This equation is implemented with get_greenampt_horiz_flow_integrated.

library(units)
theta_0 <- 0.2 # unitless
theta_s <- 0.35 # unitless
Ksat <- set_units(0.2, "cm/h") # length / time
h_b <- set_units(6, "ft") # hydraulic head (length)
h_0 <- set_units(-10, "cm") # hydraulic head (length)

Fv <- get_greenampt_horiz_flow_integrated(theta_0, theta_s, Ksat, h_b, h_0, times = set_units(1,"hr"), d = NULL)

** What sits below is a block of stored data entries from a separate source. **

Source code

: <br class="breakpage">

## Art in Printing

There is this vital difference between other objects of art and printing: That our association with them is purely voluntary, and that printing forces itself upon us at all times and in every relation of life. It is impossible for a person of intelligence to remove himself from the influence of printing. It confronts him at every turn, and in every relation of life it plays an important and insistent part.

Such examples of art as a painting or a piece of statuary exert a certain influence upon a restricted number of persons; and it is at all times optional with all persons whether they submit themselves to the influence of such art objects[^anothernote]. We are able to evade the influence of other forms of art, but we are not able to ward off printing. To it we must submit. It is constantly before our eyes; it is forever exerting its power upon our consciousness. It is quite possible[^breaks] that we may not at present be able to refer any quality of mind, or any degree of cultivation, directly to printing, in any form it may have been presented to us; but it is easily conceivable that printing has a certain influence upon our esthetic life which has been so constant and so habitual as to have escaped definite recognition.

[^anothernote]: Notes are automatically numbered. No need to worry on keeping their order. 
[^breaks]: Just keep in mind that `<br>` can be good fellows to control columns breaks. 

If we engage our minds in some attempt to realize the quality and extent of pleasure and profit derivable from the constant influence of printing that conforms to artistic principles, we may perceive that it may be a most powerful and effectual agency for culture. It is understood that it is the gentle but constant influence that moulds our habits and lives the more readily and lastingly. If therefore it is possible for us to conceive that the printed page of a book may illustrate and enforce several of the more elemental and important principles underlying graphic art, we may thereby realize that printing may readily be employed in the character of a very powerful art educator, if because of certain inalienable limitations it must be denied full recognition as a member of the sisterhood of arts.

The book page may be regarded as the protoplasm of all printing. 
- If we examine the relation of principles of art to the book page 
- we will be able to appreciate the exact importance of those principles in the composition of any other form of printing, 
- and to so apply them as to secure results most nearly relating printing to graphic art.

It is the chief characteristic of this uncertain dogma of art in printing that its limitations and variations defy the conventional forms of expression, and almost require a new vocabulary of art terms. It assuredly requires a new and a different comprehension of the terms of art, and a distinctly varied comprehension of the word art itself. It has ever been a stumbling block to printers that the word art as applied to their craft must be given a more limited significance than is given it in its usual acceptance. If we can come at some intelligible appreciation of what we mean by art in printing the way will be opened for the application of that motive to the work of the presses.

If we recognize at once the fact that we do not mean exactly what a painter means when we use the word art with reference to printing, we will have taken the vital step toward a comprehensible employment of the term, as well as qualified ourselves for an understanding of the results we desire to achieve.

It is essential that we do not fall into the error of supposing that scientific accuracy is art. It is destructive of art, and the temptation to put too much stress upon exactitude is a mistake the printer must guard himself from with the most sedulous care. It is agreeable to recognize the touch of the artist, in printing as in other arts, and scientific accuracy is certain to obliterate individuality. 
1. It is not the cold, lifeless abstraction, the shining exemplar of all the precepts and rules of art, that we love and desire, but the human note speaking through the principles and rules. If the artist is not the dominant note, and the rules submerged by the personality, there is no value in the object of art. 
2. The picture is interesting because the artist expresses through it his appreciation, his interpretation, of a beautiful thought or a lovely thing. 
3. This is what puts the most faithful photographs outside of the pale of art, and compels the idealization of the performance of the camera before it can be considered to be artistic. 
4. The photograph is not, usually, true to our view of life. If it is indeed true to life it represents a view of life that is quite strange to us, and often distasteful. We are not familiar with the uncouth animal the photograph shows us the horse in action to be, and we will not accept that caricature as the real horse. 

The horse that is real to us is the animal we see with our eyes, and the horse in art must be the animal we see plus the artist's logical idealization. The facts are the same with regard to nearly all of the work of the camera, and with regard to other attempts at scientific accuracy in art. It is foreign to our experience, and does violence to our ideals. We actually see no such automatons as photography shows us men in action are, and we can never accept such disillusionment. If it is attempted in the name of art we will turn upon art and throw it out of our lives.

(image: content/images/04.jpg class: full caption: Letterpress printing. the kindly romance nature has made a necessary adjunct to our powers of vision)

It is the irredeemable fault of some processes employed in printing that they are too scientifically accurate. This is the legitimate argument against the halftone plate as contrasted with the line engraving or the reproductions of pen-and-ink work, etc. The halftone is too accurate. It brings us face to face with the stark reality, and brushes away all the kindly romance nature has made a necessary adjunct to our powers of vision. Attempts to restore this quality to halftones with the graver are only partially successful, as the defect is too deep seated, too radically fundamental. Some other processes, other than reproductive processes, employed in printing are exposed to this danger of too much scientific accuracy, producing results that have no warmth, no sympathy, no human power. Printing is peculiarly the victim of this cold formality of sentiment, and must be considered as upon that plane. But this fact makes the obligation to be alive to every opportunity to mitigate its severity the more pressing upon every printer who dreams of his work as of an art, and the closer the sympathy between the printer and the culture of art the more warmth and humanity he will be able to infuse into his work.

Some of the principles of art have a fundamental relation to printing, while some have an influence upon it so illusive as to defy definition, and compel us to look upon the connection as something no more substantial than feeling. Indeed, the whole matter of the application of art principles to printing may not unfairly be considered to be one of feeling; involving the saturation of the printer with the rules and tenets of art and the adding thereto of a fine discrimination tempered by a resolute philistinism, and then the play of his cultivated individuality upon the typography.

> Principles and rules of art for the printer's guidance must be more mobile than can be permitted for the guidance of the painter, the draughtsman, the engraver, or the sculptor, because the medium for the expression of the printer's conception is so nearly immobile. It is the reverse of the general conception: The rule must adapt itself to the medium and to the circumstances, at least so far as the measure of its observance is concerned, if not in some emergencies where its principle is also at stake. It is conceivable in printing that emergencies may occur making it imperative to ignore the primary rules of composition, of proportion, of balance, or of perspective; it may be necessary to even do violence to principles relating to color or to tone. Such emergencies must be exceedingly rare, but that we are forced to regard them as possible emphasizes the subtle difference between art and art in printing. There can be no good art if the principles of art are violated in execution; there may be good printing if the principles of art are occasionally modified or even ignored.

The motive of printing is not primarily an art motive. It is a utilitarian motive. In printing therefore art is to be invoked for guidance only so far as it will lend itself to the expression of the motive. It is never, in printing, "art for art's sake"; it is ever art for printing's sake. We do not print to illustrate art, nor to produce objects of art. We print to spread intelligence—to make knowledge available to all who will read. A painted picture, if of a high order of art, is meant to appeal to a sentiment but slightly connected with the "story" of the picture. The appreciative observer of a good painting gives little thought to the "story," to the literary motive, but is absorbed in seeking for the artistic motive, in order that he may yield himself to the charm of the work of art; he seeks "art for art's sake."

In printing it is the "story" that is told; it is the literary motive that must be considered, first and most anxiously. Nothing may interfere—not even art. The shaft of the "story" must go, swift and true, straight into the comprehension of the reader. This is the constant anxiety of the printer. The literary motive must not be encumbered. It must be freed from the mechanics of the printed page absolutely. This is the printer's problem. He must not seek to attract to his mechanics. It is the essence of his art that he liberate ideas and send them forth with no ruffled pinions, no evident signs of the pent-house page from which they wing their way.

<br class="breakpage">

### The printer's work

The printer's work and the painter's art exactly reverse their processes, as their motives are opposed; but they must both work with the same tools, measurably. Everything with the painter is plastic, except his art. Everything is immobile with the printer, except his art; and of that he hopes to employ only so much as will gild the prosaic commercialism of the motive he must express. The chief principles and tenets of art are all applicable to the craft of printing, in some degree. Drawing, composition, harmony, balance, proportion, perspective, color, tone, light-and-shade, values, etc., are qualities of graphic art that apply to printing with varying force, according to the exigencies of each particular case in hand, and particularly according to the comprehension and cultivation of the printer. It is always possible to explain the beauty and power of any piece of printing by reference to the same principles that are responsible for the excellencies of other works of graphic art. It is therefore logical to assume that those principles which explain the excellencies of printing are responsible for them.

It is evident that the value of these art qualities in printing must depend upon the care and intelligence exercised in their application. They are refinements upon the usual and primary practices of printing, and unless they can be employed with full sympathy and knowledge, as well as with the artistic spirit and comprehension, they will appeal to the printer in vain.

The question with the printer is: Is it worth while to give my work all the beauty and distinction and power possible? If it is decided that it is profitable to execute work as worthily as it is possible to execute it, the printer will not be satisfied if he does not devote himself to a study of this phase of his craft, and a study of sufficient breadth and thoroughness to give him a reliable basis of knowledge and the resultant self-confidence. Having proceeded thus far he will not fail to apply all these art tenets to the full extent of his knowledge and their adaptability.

To demonstrate this works, we can compare the point flow with the integrated flow over a differential depth (e.g., 1 mm):

# Get the infiltration over a 1 mm differential depth to compare with the point infiltration
Fv_dv <- get_greenampt_horiz_flow_integrated(theta_0, theta_s, Ksat, h_b, h_0, times = set_units(1,"hr"), d = set_units(1, "mm"))
Fv_point <- Fv_dv/ set_units(1, "mm")
Fv_point
#> 34.01441 [mm]

# Get the point infiltration
F_point <- get_greenampt_horiz_flow(theta_0, theta_s, Ksat, h_b, h_0, times = set_units(1,"hr")) 
F_point <- set_units(F_point, "mm")
F_point
#> 34.01882 [mm]
# percent error: (Fv_point - F_point) / F_point * 100

The percent error is -0.013%.

This final example shows how the shape of the wetting front along the profile is curved.

VWC_0 <- 0.2 # unitless
n <- 0.35 # unitless
Ksat <- set_units(0.2, "cm/h") # length / time
h_b <- set_units(seq(0,6), "ft") # hydraulic head (length)
h_0 <- set_units(-10, "cm") # hydraulic head (length)
times <- set_units(c(60), "min")

# Calculate cumulative infiltration as a function of time

for (i in 1:length(h_b)) {
  h_b_z <- h_b[i]
  if (i == 0) {
    Fcum[i] <- get_greenampt_flow_numerical(VWC_0, n, Ksat, h_b_z, h_0, times)
  } else {
    Fcum[i] <- get_greenampt_flow_numerical(VWC_0, n, Ksat, h_b_z, h_0, times)
 
  }
}

plot(Fcum, -h_b)

Horizontal flow through a cylinder

We now focus on horizontal flow (i.e., no gravity effect) radially outward through cylinder. In this case the goal is to calculate the radius of the wetting front (\(r_f\)), from which the cumulative infiltration can be calculated at any time \(t\) as \(F_c = \pi (r_f^2 - r_b^2) \Delta \theta\), where \(r_b\) is the boundary of the recharge pit.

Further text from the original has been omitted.